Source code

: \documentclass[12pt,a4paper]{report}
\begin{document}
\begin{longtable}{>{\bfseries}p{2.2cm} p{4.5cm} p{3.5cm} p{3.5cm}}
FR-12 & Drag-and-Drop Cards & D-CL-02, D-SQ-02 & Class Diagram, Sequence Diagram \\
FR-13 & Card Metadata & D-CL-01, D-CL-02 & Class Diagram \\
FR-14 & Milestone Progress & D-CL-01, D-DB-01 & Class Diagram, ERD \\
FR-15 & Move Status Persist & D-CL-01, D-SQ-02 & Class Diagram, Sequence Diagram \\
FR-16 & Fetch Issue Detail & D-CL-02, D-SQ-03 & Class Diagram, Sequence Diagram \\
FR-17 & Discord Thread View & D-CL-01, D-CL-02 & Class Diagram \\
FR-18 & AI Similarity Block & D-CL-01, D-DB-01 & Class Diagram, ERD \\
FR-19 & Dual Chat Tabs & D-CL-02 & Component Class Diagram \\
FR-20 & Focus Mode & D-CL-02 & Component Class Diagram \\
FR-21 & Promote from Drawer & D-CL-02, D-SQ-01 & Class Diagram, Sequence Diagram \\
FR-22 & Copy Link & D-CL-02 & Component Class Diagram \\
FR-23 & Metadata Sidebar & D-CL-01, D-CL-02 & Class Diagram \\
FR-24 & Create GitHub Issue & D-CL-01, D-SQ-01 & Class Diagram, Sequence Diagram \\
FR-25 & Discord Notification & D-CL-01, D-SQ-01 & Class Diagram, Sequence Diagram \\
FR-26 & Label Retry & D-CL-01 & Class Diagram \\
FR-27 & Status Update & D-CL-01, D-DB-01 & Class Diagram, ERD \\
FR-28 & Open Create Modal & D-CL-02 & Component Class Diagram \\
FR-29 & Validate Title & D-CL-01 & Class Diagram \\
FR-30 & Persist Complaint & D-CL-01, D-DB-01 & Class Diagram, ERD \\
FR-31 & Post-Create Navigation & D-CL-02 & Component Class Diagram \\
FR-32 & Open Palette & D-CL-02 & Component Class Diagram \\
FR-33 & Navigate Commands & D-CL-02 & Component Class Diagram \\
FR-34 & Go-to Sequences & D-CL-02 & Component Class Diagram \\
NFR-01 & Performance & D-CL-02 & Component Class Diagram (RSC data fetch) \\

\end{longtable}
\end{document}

....................

[Your assignment]
Restate the records from above exactly as they read.

[Written solution]
Source code

: \documentclass[12pt,a4paper]{report}
\begin{document}
\begin{longtable}{>{\bfseries}p{2.2cm} p{4.5cm} p{3.5cm} p{3.5cm}}
FR-12 & Drag-and-Drop Cards & D-CL-02, D-SQ-02 & Class Diagram, Sequence Diagram \\
FR-13 & Card Metadata & D-CL-01, D-CL-02 & Class Diagram \\
FR-14 & Milestone Progress & D-CL-01, D-DB-01 & Class Diagram, ERD \\
FR-15 & Move Status Persist & D-CL-01, D-SQ-02 & Class Diagram, Sequence Diagram \\
FR-16 & Fetch Issue Detail & D-CL-02, D-SQ-03 & Class Diagram, Sequence Diagram \\
FR-17 & Discord Thread View & D-CL-01, D-CL-02 & Class Diagram \\
FR-18 & AI Similarity Block & D-CL-01, D-DB-01 & Class Diagram, ERD \\
FR-19 & Dual Chat Tabs & D-CL-02 & Component Class Diagram \\
FR-20 & Focus Mode & D-CL-02 & Component Class Diagram \\
FR-21 & Promote from Drawer & D-CL-02, D-SQ-01 & Class Diagram, Sequence Diagram \\
FR-22 & Copy Link & D-CL-02 & Component Class Diagram \\
FR-23 & Metadata Sidebar & D-CL-01, D-CL-02 & Class Diagram \\
FR-24 & Create GitHub Issue & D-CL-01, D-SQ-01 & Class Diagram, Sequence Diagram \\
FR-25 & Discord Notification & D-CL-01, D-SQ-01 & Class Diagram, Sequence Diagram \\
FR-26 & Label Retry & D-CL-01 & Class Diagram \\
FR-27 & Status Update & D-CL-01, D-DB-01 & Class Diagram, ERD \\
FR-28 & Open Create Modal & D-CL-02 & Component Class Diagram \\
FR-29 & Validate Title & D-CL-01 & Class Diagram \\
FR-30 & Persist Complaint & D-CL-01, D-DB-01 & Class Diagram, ERD \\
FR-31 & Post-Create Navigation & D-CL-02 & Component Class Diagram \\
FR-32 & Open Palette & D-CL-02 & Component Class Diagram \\
FR-33 & Navigate Commands & D-CL-02 & Component Class Diagram \\
FR-34 & Go-to Sequences & D-CL-02 & Component Class Diagram \\
NFR-01 & Performance & D-CL-02 & Component Class Diagram (RSC data fetch) \\

\end{longtable}
\end{document}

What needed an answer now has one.